The CMS considers the reporting of hospital quality measures a positive 
step toward improving the quality of care that hospitals provide to 
patients. With the assistance of the Medicare Quality Improvement 
Organizations (QIOs), hospitals began reporting quality data in 2003 
through the voluntary Hospital Quality Initiative. As a result of 
certain provisions in the Medicare Prescription Drug, Improvement and 
Modernization Act of 2003 (MMA) and the Deficit Reduction Act of 2005 
(DRA), the Reporting Hospital Quality Data for Annual Payment Update 
(RHQDAPU) program has been expanded. For fiscal year (FY) 2007, 
approximately 95 percent of prospective payment system hospitals met 
all reporting requirements and received the full market basket update. 
Hospitals that did not successfully report quality measures received a 
two percentage point reduction to their market basket update for FY 
2007. In both the FY 2007 Inpatient Prospective Payment System and 
Outpatient Prospective Payment System final rules, the Agency expanded 
the clinical quality measures reported by hospitals from 10 to 27. The 
current measurement set includes process, outcome, and patient 
experience of care. The CMS will continue to expand the measures for FY 
2008 to include additional surgical care measures, and 30-day mortality 
measures. The GAO has provided a thorough examination of the processes 
hospitals use to report this data and the role IT systems can play in 
this reporting. We appreciate both the examination and recommendation. 

GAO Recommendation: 

GAO recommends that the Secretary of Health and Human Services (HHS) 
identify the specific steps that the Department plans to take to 
promote the use of health information technology (HIT) for the 
collection and submission of data for CMS' hospital quality measures, 
and inform interested parties about those steps and the expected 
timeframe including milestones for completing them. 

CMS Response: 

The CMS concurs with the recommendations and looks forward to 
implementing recognized interoperability standards. CMS will continue 
to participate in appropriate HHS studies and workgroups, as mentioned 
by the GAO. As appropriate, CMS will inform interested parties 
regarding progress in the implementation of HIT for the collection and 
submission of hospital quality data as specific steps, including 
timeframes and milestones, are identified. Current mechanisms include 
publication in the Federal Register as well as ongoing collaboration 
with external stakeholders such as the Hospital Quality Alliance, the 
American H Hospital Association, the Federation of American Hospitals, 
the Association of American Medical Colleges; and The Joint Commission. 
We further anticipate that as HIT is implemented, a formal plan, 
including training, will be developed to assist providers in 
understanding and utilizing HIT in reporting. In addition, we will 
assess the effectiveness of our communications with providers and 
stakeholders as it relates to all information dissemination pertinent 
to collecting hospital quality data as part of an independent and 
comprehensive external evaluation of the RHQDAPU program. 
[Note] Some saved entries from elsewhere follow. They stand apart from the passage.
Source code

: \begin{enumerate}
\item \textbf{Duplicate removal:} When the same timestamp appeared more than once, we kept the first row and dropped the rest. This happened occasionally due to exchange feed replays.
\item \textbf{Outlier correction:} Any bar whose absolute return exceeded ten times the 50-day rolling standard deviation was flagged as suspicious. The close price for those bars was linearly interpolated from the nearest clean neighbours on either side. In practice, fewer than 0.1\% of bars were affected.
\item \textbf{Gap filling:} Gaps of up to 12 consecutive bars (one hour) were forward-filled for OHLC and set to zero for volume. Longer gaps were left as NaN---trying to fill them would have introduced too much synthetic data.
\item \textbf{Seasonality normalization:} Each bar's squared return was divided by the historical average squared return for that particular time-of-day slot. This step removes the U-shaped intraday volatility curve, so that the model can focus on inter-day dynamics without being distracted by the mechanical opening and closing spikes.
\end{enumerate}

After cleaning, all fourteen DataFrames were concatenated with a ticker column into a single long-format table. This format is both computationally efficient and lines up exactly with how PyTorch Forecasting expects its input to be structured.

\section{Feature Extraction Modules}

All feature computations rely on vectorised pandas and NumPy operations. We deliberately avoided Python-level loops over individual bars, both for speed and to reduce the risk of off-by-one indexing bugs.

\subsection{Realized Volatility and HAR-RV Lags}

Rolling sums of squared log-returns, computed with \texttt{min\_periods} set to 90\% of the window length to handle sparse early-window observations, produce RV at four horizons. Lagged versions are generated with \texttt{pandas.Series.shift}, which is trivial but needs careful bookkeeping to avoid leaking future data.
The GAO report, through case studies of eight hospitals, has described 
in detail and with accuracy the extent of the burden shouldered by 
these hospitals in order to report quality data elements to CMS through 
the Iowa Foundation for Medical Informatics. Current regulation 
requires that this reporting be tied to regular financial updates 
provided through CMS. 

The GAO report also describes many of the barriers impeding the 
adoption of H H HT that, if overcome, could ease the burden of 
reporting quality data. Both the barriers and enablers to use of HIT 
have been discussed at the American Health Information Community 
(AHIC), which responded by forming the Quality Workgroup in September 
2006. This workgroup has the following charges from AHIC: 

1. Broad Charge for the Workgroup: Make recommendations to the AHIC so 
that breakthroughs in HIT can provide the data needed for the 
development of quality measures, automate the measurement and reporting 
of a comprehensive set of quality measures, and accelerate the use of 
clinical decision support that can improve performance on those quality 
measures. Also, make recommendations for how performance measures 
should align with the capabilities and limitations of HIT. 
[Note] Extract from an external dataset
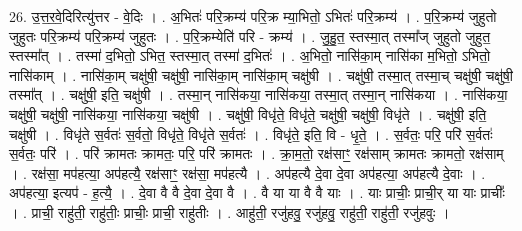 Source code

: \documentclass[17pt]{extarticle}
\begin{document}
26. उ॒त्त॒र॒वे॒दिरित्यु॑त्तर - वे॒दिः । . अ॒भितः॑ परि॒क्रम्य॑ परि॒क्र म्या॒भितो॒ ऽभितः॑ परि॒क्रम्य॑ । . प॒रि॒क्रम्य॑ जुहुतो जुहुतः परि॒क्रम्य॑ परि॒क्रम्य॑ जुहुतः । . प॒रि॒क्रम्येति॑ परि - क्रम्य॑ । . जु॒हु॒त॒ स्तस्मा॒त् तस्मा᳚ज् जुहुतो जुहुत॒ स्तस्मा᳚त् । . तस्मा॑ द॒भितो॒ ऽभित॒ स्तस्मा॒त् तस्मा॑ द॒भितः॑ । . अ॒भितो॒ नासि॑का॒म् नासि॑का म॒भितो॒ ऽभितो॒ नासि॑काम् । . नासि॑का॒म् चक्षु॑षी॒ चक्षु॑षी॒ नासि॑का॒म् नासि॑का॒म् चक्षु॑षी । . चक्षु॑षी॒ तस्मा॒त् तस्मा॒च् चक्षु॑षी॒ चक्षु॑षी॒ तस्मा᳚त् । . चक्षु॑षी॒ इति॒ चक्षु॑षी । . तस्मा॒न् नासि॑कया॒ नासि॑कया॒ तस्मा॒त् तस्मा॒न् नासि॑कया । . नासि॑कया॒ चक्षु॑षी॒ चक्षु॑षी॒ नासि॑कया॒ नासि॑कया॒ चक्षु॑षी । . चक्षु॑षी॒ विधृ॑ते॒ विधृ॑ते॒ चक्षु॑षी॒ चक्षु॑षी॒ विधृ॑ते । . चक्षु॑षी॒ इति॒ चक्षु॑षी । . विधृ॑ते स॒र्वतः॑ स॒र्वतो॒ विधृ॑ते॒ विधृ॑ते स॒र्वतः॑ । . विधृ॑ते॒ इति॒ वि - धृ॒ते॒ । . स॒र्वतः॒ परि॒ परि॑ स॒र्वतः॑ स॒र्वतः॒ परि॑ । . परि॑ क्रामतः क्रामतः॒ परि॒ परि॑ क्रामतः । . क्रा॒म॒तो॒ रक्ष॑साꣳ॒॒ रक्ष॑साम् क्रामतः क्रामतो॒ रक्ष॑साम् । . रक्ष॑सा॒ मप॑हत्या॒ अप॑हत्यै॒ रक्ष॑साꣳ॒॒ रक्ष॑सा॒ मप॑हत्यै । . अप॑हत्यै दे॒वा दे॒वा अप॑हत्या॒ अप॑हत्यै दे॒वाः । . अप॑हत्या॒ इत्यप॑ - ह॒त्यै॒ । . दे॒वा वै वै दे॒वा दे॒वा वै । . वै या या वै वै याः । . याः प्राचीः॒ प्राची॒र् या याः प्राचीः᳚ । . प्राची॒ राहु॑ती॒ राहु॑तीः॒ प्राचीः॒ प्राची॒ राहु॑तीः । . आहु॑ती॒ रजु॑हवु॒ रजु॑हवु॒ राहु॑ती॒ राहु॑ती॒ रजु॑हवुः । \newline
\end{document}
2. Specific Charge for the Workgroup: Make recommendations to the AHIC 
that specify how certified health HT should support the capture, 
aggregation, and reporting of data for a core set of ambulatory and 
inpatient quality measures. 

The Quality Workgroup presented its initial set of recommendations 
related to their specific charge to the AHIC at the most recent meeting 
on March 13, 2007. These recommendations reflect the first steps to 
address the complex issues associated with electronic extraction, 
aggregation, and exchange of quality information through certified HIT, 
along with initial timelines. (Additional information about the AHIC 
Quality Workgroup's charge and its recommendations are attached in 
Appendix A to this response.) 

We recommend, therefore, that GAO incorporate the issues raised in 
these early recommendations into the body of its report as a starting 
point for further development of technical and policy enablers for 
electronic reporting of quality metrics. 
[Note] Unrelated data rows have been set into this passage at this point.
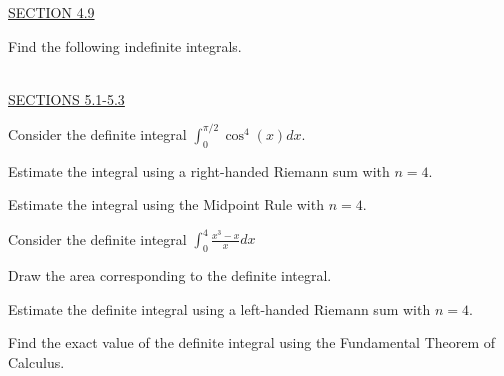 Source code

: \documentclass{exam}
\begin{document}
\underline{SECTION 4.9}

\begin{questions}

\question Find the following indefinite integrals.
\begin{parts}
\part $\displaystyle\int \frac{1}{1+9x^2} dx $ 
\part $\displaystyle\int \frac{1}{\sqrt{1-9x^2}} dx$
\part $\displaystyle\int \csc(9x)\left(\cot(9x)-\csc(9x)\right)dx$
\end{parts}

\ \\
\underline{SECTIONS 5.1-5.3}

\question Consider the definite integral $\displaystyle\int_0^{\pi/2}\cos^4(x)dx$.
  \begin{parts}
  \item Estimate the integral using a right-handed Riemann sum with $n=4$. %
  \item Estimate the integral using the Midpoint Rule with $n=4$. %
  \end{parts}
\question Consider the definite integral $\displaystyle\int_0^4 \frac{x^3-x}{x}dx$
  \begin{parts}
  \item Draw the area corresponding to the definite integral. %
  \item Estimate the definite integral using a left-handed Riemann sum with $n=4$. %
  \item Find the exact value of the definite integral using the Fundamental Theorem of Calculus. %
  \end{parts}
  

\end{questions}
\end{document}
We recognize that development of these technical and policy enablers is 
a first, but separate necessary component in achieving the overall goal 
of integrating quality and HIT. The degree to which hospitals can 
actually adopt the supporting HIT depends on many other factors, such 
as their financial status, their own business models, and the degree of 
and investment in pre-existing HIT systems. Overall adoption will, 
therefore, follow its own timeline and trajectories, which will be 
influenced by a number of factors yet to be defined in the environment. 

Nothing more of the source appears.